[Collected data]

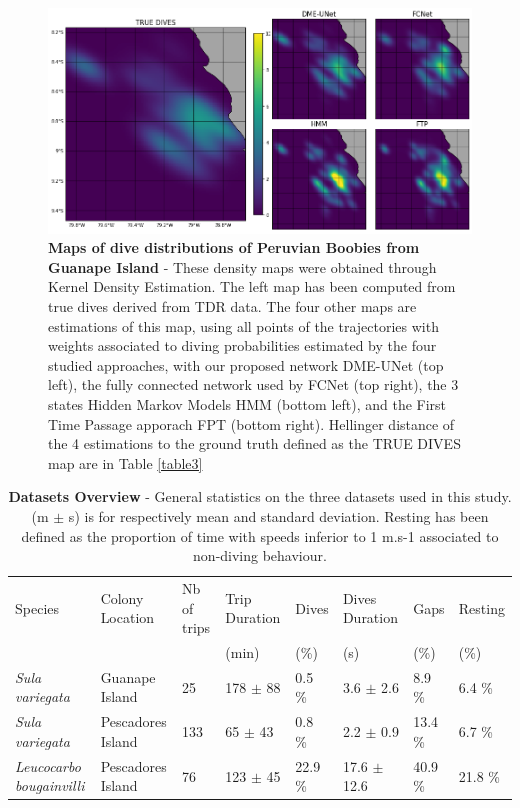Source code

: \documentclass{article}
\begin{document}
\begin{figure}[h]
  \centering
  \includegraphics[scale=0.5]{figure5.png}
  \caption{\textbf{Maps of dive distributions of Peruvian Boobies from Guanape Island} - These density maps were obtained through Kernel Density Estimation. The left map has been computed from true dives derived from TDR data. The four other maps are estimations of this map, using  all points of the trajectories with weights associated to diving probabilities estimated by the four studied approaches,  with our proposed network DME-UNet (top left), the fully connected network used by \citep{browning_predicting_2018}  FCNet (top right), the 3 states Hidden Markov Models HMM (bottom left), and the First Time Passage apporach FPT (bottom right). Hellinger distance of the 4 estimations to the ground truth defined as the TRUE DIVES map are in Table \ref{table3}}
  \label{figure5}
\end{figure}

\begin{table}[h]
 \caption{\textbf{Datasets Overview} - General statistics on the three datasets used in this study. (m $\pm$ s) is for respectively mean and standard deviation. Resting has been defined as the proportion of time with speeds inferior to 1 m.s-1 associated to non-diving behaviour.}
  \centering
  \begin{tabular}{llllllll}
    \toprule
    Species  &  Colony Location & Nb of trips  & Trip Duration & Dives  & Dives Duration & Gaps & Resting \\
      &    &     & (min) & (\%) & (s) & (\%) & (\%) \\
    \midrule
    \textit{Sula variegata}         & Guanape Island    & 25   & 178 $\pm$ 88  & 0.5 \%  & 3.6 $\pm$ 2.6 & 8.9 \% & 6.4 \%\\
    \textit{Sula variegata}         & Pescadores Island & 133 & 65 $\pm$ 43  & 0.8 \%  & 2.2 $\pm$ 0.9  & 13.4 \% & 6.7 \%\\
    \textit{Leucocarbo bougainvilli}& Pescadores Island & 76   & 123 $\pm$ 45  & 22.9 \%  & 17.6 $\pm$ 12.6 & 40.9 \% & 21.8 \%\\
    \bottomrule
  \end{tabular}
  \label{table1}
\end{table}
\end{document}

• [ABOUT THIS EXERCISE] I'd like every record printed exactly, with the pictures left out.

• [ANSWER FOR THE TASK]
Source code

: \documentclass{article}
\begin{document}
\begin{figure}[h]
  \centering
  \includegraphics[scale=0.5]{figure5.png}
  \caption{\textbf{Maps of dive distributions of Peruvian Boobies from Guanape Island} - These density maps were obtained through Kernel Density Estimation. The left map has been computed from true dives derived from TDR data. The four other maps are estimations of this map, using  all points of the trajectories with weights associated to diving probabilities estimated by the four studied approaches,  with our proposed network DME-UNet (top left), the fully connected network used by \citep{browning_predicting_2018}  FCNet (top right), the 3 states Hidden Markov Models HMM (bottom left), and the First Time Passage apporach FPT (bottom right). Hellinger distance of the 4 estimations to the ground truth defined as the TRUE DIVES map are in Table \ref{table3}}
  \label{figure5}
\end{figure}

\begin{table}[h]
 \caption{\textbf{Datasets Overview} - General statistics on the three datasets used in this study. (m $\pm$ s) is for respectively mean and standard deviation. Resting has been defined as the proportion of time with speeds inferior to 1 m.s-1 associated to non-diving behaviour.}
  \centering
  \begin{tabular}{llllllll}
    \toprule
    Species  &  Colony Location & Nb of trips  & Trip Duration & Dives  & Dives Duration & Gaps & Resting \\
      &    &     & (min) & (\%) & (s) & (\%) & (\%) \\
    \midrule
    \textit{Sula variegata}         & Guanape Island    & 25   & 178 $\pm$ 88  & 0.5 \%  & 3.6 $\pm$ 2.6 & 8.9 \% & 6.4 \%\\
    \textit{Sula variegata}         & Pescadores Island & 133 & 65 $\pm$ 43  & 0.8 \%  & 2.2 $\pm$ 0.9  & 13.4 \% & 6.7 \%\\
    \textit{Leucocarbo bougainvilli}& Pescadores Island & 76   & 123 $\pm$ 45  & 22.9 \%  & 17.6 $\pm$ 12.6 & 40.9 \% & 21.8 \%\\
    \bottomrule
  \end{tabular}
  \label{table1}
\end{table}
\end{document}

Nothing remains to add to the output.